Fairy Tail does all of this WITHOUT pandering to women, which is basically what Colleen and some women like her really want.

Pandering to any group to the point of it being political (like Americans like to do) only ruins a series and Disney + Hollywood’s foolishness over the years only makes this point loud and clear.

Anime doesn’t need it and it’s the reason why it’s good already.

Shonen is for boys/men and trying to take away from that goes against the equality tune people like Colleen like to sing and prat on about.

So her own “concern” and argument is defeated with one of the characters she herself voiced, and from the same anime she took part in.

It’s not like women don’t enjoy Shonen despite who it’s targeted to, just like I enjoy Shoujo even though I’m not the main demographic.

It’s simple, the agenda just tries to complicate it with superficial, grandstanding nonsense that’s more feelings than facts.


On female anime characters “appealing to men” too much

“Female characters are too often driven by their desire to appeal to men or support men, and too infrequently by their own motives and storylines.
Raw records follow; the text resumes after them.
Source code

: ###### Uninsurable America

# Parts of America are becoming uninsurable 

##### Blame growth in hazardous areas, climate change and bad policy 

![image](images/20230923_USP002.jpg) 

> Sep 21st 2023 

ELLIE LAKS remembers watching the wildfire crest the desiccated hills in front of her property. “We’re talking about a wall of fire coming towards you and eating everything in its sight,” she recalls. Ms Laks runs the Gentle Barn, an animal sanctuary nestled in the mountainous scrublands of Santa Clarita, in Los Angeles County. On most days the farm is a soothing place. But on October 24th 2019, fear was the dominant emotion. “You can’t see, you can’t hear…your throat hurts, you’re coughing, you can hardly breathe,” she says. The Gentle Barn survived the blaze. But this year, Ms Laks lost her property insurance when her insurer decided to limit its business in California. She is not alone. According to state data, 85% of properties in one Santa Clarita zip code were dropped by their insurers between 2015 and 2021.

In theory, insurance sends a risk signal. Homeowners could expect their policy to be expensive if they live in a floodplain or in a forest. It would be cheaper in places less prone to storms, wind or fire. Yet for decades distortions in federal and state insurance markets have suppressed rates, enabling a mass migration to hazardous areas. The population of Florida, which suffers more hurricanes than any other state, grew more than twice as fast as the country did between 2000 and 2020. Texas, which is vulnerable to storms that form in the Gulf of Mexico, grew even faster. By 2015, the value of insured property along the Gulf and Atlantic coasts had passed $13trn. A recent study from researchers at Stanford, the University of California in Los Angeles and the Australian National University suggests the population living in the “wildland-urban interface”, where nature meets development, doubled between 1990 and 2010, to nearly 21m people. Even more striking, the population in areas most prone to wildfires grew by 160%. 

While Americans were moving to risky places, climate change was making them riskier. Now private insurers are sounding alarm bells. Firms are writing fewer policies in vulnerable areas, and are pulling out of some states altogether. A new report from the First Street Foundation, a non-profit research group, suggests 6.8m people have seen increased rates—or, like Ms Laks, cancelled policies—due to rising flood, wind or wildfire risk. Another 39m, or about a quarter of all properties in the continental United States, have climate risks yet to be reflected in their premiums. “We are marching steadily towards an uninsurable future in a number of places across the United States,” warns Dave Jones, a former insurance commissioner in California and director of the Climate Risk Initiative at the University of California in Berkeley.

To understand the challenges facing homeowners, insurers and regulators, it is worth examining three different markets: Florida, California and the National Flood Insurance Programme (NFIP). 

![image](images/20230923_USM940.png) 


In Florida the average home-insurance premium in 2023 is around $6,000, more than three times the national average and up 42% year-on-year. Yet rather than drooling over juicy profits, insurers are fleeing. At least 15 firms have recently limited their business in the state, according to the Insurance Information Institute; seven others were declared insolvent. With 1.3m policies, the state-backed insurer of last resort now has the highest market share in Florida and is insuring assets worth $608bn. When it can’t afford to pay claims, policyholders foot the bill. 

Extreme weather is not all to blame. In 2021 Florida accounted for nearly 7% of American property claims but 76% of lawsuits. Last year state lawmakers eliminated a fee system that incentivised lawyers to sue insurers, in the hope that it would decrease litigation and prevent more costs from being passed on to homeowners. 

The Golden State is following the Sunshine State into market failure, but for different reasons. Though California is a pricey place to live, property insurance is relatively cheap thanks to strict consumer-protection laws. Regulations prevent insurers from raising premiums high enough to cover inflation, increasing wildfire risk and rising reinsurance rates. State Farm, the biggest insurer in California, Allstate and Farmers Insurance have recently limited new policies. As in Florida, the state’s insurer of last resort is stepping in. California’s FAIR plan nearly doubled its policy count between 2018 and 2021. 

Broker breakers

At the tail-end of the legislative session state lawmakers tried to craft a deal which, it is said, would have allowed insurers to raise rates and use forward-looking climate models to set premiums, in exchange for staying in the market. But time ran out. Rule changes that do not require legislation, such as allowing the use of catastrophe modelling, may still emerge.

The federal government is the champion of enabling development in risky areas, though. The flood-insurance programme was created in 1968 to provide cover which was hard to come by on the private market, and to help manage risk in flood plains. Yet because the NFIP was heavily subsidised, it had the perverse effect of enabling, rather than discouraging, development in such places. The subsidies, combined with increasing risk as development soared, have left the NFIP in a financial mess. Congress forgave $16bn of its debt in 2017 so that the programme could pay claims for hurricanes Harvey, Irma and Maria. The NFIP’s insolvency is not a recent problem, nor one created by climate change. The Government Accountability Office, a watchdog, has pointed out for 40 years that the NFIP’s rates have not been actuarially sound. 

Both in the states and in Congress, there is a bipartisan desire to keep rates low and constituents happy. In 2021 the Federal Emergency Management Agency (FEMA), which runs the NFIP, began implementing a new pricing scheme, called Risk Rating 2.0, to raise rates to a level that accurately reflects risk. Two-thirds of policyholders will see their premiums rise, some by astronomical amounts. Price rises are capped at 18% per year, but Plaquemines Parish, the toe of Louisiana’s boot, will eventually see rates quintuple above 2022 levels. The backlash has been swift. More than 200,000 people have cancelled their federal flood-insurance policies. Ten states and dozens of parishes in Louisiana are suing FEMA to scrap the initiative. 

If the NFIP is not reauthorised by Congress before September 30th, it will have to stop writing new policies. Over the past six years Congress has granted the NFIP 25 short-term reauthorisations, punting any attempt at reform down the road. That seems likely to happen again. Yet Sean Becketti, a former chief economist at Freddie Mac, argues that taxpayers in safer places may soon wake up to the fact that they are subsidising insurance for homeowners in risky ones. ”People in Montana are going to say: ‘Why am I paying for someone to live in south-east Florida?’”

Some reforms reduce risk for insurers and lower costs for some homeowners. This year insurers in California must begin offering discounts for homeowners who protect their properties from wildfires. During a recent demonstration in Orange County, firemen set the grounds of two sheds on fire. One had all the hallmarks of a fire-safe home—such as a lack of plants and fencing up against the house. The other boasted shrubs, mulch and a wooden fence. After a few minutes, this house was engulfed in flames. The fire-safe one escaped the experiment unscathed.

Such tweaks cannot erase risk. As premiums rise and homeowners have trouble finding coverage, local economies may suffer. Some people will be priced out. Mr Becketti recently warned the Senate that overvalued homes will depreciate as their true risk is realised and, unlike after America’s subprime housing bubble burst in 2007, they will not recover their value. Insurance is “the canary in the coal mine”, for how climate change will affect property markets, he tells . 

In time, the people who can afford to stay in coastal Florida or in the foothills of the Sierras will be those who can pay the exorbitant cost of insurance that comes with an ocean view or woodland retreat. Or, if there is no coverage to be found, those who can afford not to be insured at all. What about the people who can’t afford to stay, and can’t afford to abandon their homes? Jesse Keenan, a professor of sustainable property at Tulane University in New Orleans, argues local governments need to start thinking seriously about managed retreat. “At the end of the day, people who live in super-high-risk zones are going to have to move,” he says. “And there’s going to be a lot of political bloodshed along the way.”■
They also tend to end up in the background, waiting to be rescued or fixed in some way. I’d like to see more strength in the female characters we see in anime so both girls and boys watching anime as they grow up can find things to admire in those characters, rather than looking to the male leads for inspiration.

Obviously, there are exceptions to that rule!”

This is another quote taken from her article on Comicbook, a site rife with this sorta stuff.

In this case her point centers around female anime characters being too driven to their desire to appeal to men or support men. And needing to be saved or fixed.

Supporting men really isn’t an issue in itself. When you say things like this you need to give context otherwise it becomes a strawman or hyperbole.

Are the characters in a relationship? Are they friends? Is it a Shonen? In this context “supporting men” isn’t the bogyman it’s being made out to be.

Same thing about being saved, and the “fixed” comment goes both ways and there’s nothing wrong with it by itself.

Her other points relating to female anime characters “ending up in the background” just isn’t true for anyone who’s seen a sizeable amount of anime shows.

Again, no examples are given, it’s just words, claims, and a severe lack of context, and content that sounds good on the surface.

Even if we focus on Shonen from just last year 2021, this notion of female anime characters:

  • falling into the background
  • appealing to men or supporting male characters

and every other comment falls flat on its face. No one can take this seriously who REALLY understands anime, knows their anime, and pays attention to the anime industry.

This is even true if you dial the clock back 20 years to the 2000’s. It’s hyperbolic and has no basis in reality.

This is even more true if you focus on anime outside of Shonen, making the claim even more silly.


Talk is cheap

At the end of the day – anyone can talk and say what they want, but if you can’t back that shit up with some facts, examples, data, statistics, or something similar, then you don’t have a leg to stand on.

Articles written by Colleen Clinkenbeard or sites like Comicbook really must think people are too stupid to read in between the lines.

If there was a lot of points to back it up that would have been different, but leaving out context is a typical thing to do when peddling a narrative on a popular platform.